**Problem statement:**
Leave out the pictures and print the records below exactly.

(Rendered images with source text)
______________________________
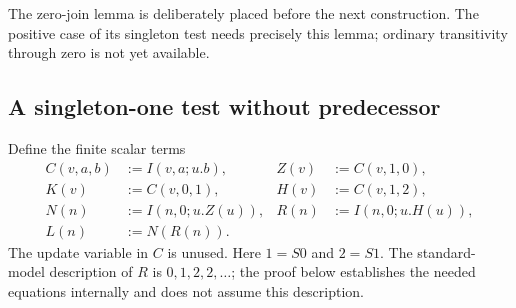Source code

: \documentclass[11pt,letterpaper]{article}
\theoremstyle{definition}
\theoremstyle{remark}
\begin{document}
The zero-join lemma is deliberately placed before the next construction.
The positive case of its singleton test needs precisely this lemma;
ordinary transitivity through zero is not yet available.

\subsection{A singleton-one test without predecessor}

Define the finite scalar terms
\[
\begin{aligned}
 C(v,a,b)&:=I(v,a;u.b),& Z(v)&:=C(v,1,0),\\
 K(v)&:=C(v,0,1),& H(v)&:=C(v,1,2),\\
 N(n)&:=I(n,0;u.Z(u)),& R(n)&:=I(n,0;u.H(u)),\\
 L(n)&:=N(R(n)).
\end{aligned}
\tag{Tests}\label{zs:tests}
\]
The update variable in $C$ is unused. Here $1=S0$ and $2=S1$.
The standard-model description of $R$ is $0,1,2,2,\ldots$; the proof
below establishes the needed equations internally and does not assume
this description.
\end{document}
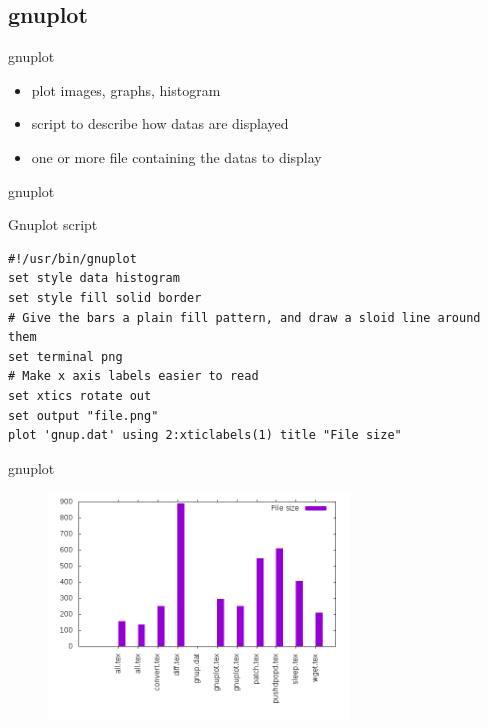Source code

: \subsection{gnuplot}

\begin{frame}[fragile]{gnuplot}
  \begin{itemize}
    \pause \item plot images, graphs, histogram
    \pause \item script to describe how datas are displayed
    \pause \item one or more file containing the datas to display
  \end{itemize}
\end{frame}

\begin{frame}[fragile]{gnuplot}
  \begin{exampleblock}{Gnuplot script}
    \begin{lstlisting}[showstringspaces=false,basicstyle=\tiny]
#!/usr/bin/gnuplot
set style data histogram
set style fill solid border
# Give the bars a plain fill pattern, and draw a sloid line around them
set terminal png
# Make x axis labels easier to read
set xtics rotate out
set output "file.png"
plot 'gnup.dat' using 2:xticlabels(1) title "File size"
    \end{lstlisting}
  \end{exampleblock}
\end{frame}

\begin{frame}[fragile]{gnuplot}
  \begin{figure}[!h]
    \includegraphics[height=6cm]{img/gnup.png}
  \end{figure}
\end{frame}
______________________________
**Reply:**
Source code

: \documentclass[11pt,letterpaper]{article}
\theoremstyle{definition}
\theoremstyle{remark}
\begin{document}
The zero-join lemma is deliberately placed before the next construction.
The positive case of its singleton test needs precisely this lemma;
ordinary transitivity through zero is not yet available.

\subsection{A singleton-one test without predecessor}

Define the finite scalar terms
\[
\begin{aligned}
 C(v,a,b)&:=I(v,a;u.b),& Z(v)&:=C(v,1,0),\\
 K(v)&:=C(v,0,1),& H(v)&:=C(v,1,2),\\
 N(n)&:=I(n,0;u.Z(u)),& R(n)&:=I(n,0;u.H(u)),\\
 L(n)&:=N(R(n)).
\end{aligned}
\tag{Tests}\label{zs:tests}
\]
The update variable in $C$ is unused. Here $1=S0$ and $2=S1$.
The standard-model description of $R$ is $0,1,2,2,\ldots$; the proof
below establishes the needed equations internally and does not assume
this description.
\end{document}
Source code

: \subsection{gnuplot}

\begin{frame}[fragile]{gnuplot}
  \begin{itemize}
    \pause \item plot images, graphs, histogram
    \pause \item script to describe how datas are displayed
    \pause \item one or more file containing the datas to display
  \end{itemize}
\end{frame}

\begin{frame}[fragile]{gnuplot}
  \begin{exampleblock}{Gnuplot script}
    \begin{lstlisting}[showstringspaces=false,basicstyle=\tiny]
#!/usr/bin/gnuplot
set style data histogram
set style fill solid border
# Give the bars a plain fill pattern, and draw a sloid line around them
set terminal png
# Make x axis labels easier to read
set xtics rotate out
set output "file.png"
plot 'gnup.dat' using 2:xticlabels(1) title "File size"
    \end{lstlisting}
  \end{exampleblock}
\end{frame}

\begin{frame}[fragile]{gnuplot}
  \begin{figure}[!h]
    \includegraphics[height=6cm]{img/gnup.png}
  \end{figure}
\end{frame}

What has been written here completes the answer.